YOUR GOAL :: For each record that follows, give it back exactly, with no pictures included.

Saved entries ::
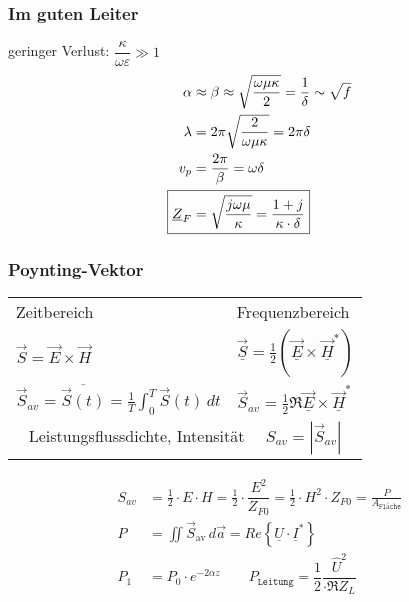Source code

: \subsubsection{Im guten Leiter}
geringer Verlust: $\dfrac{\kappa}{\omega\varepsilon} \gg 1$
\begin{align*}
    \alpha                  & \approx \beta \approx\sqrt{\frac{\omega\mu\kappa}{2}}=\dfrac{1}{\delta}\sim\sqrt{f} \\
    \lambda                 & = 2\pi \sqrt{\dfrac{2}{\omega\mu\kappa}}=2\pi\delta                                 \\
    v_p                     & = \frac{2\pi}{\beta} = \omega\delta                                                 \\
    \Aboxed{\underline{Z}_F & = \sqrt{\dfrac{j\omega\mu}{\kappa}} = \dfrac{1+j}{\kappa\cdot\delta}}
\end{align*}

\subsubsection{Poynting-Vektor}
\begin{tabular}{ll}
	Zeitbereich                                                                        & Frequenzbereich                                                                        \\
	$\vec{S} = \vec{E} \times \vec{H}$                                                 & $\vec{\underline{S}} = \frac{1}{2} (\underline{\vec{E}} \times \underline{\vec{H}}^*)$ \\
	$\vec{S}_{av} = \overline{\vec{S}(t)} = \frac{1}{T} \int_{0}^{T} \vec{S}(t) \,dt $ & $\vec{S}_{av} = \frac{1}{2} \Re{\underline{\vec{E}} \times \underline{\vec{H}}^*}$     \\
	\multicolumn{2}{c}{Leistungsflussdichte, Intensität $\quad S_{av} = |\vec{S}_{av}|$}                                                                                      \\
\end{tabular}
\begin{align*}
	S_{av} & =  \frac{1}{2} \cdot E \cdot H
	=  \frac{1}{2} \cdot \dfrac{E^2}{Z_{F0}}
	=  \frac{1}{2} \cdot H^2 \cdot Z_{F0}
	=  \frac{P}{A_\texttt{Fläche}}                                                                                   \\
	P      & = \iint\vec{S}_{\text{av}}\, d\vec{a}
	= Re\left\{\underline{U}\cdot\underline{I}^*\right\}                                                             \\
	P_1    & = P_0 \cdot e^{-2\alpha z} \qquad P_{\texttt{Leitung}} = \dfrac{1}{2} \dfrac{\hat{U}^2}{\cdot \Re{Z_L}}
\end{align*}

WRITTEN SOLUTION ::
Source code

: \subsubsection{Im guten Leiter}
geringer Verlust: $\dfrac{\kappa}{\omega\varepsilon} \gg 1$
\begin{align*}
    \alpha                  & \approx \beta \approx\sqrt{\frac{\omega\mu\kappa}{2}}=\dfrac{1}{\delta}\sim\sqrt{f} \\
    \lambda                 & = 2\pi \sqrt{\dfrac{2}{\omega\mu\kappa}}=2\pi\delta                                 \\
    v_p                     & = \frac{2\pi}{\beta} = \omega\delta                                                 \\
    \Aboxed{\underline{Z}_F & = \sqrt{\dfrac{j\omega\mu}{\kappa}} = \dfrac{1+j}{\kappa\cdot\delta}}
\end{align*}

\subsubsection{Poynting-Vektor}
\begin{tabular}{ll}
	Zeitbereich                                                                        & Frequenzbereich                                                                        \\
	$\vec{S} = \vec{E} \times \vec{H}$                                                 & $\vec{\underline{S}} = \frac{1}{2} (\underline{\vec{E}} \times \underline{\vec{H}}^*)$ \\
	$\vec{S}_{av} = \overline{\vec{S}(t)} = \frac{1}{T} \int_{0}^{T} \vec{S}(t) \,dt $ & $\vec{S}_{av} = \frac{1}{2} \Re{\underline{\vec{E}} \times \underline{\vec{H}}^*}$     \\
	\multicolumn{2}{c}{Leistungsflussdichte, Intensität $\quad S_{av} = |\vec{S}_{av}|$}                                                                                      \\
\end{tabular}
\begin{align*}
	S_{av} & =  \frac{1}{2} \cdot E \cdot H
	=  \frac{1}{2} \cdot \dfrac{E^2}{Z_{F0}}
	=  \frac{1}{2} \cdot H^2 \cdot Z_{F0}
	=  \frac{P}{A_\texttt{Fläche}}                                                                                   \\
	P      & = \iint\vec{S}_{\text{av}}\, d\vec{a}
	= Re\left\{\underline{U}\cdot\underline{I}^*\right\}                                                             \\
	P_1    & = P_0 \cdot e^{-2\alpha z} \qquad P_{\texttt{Leitung}} = \dfrac{1}{2} \dfrac{\hat{U}^2}{\cdot \Re{Z_L}}
\end{align*}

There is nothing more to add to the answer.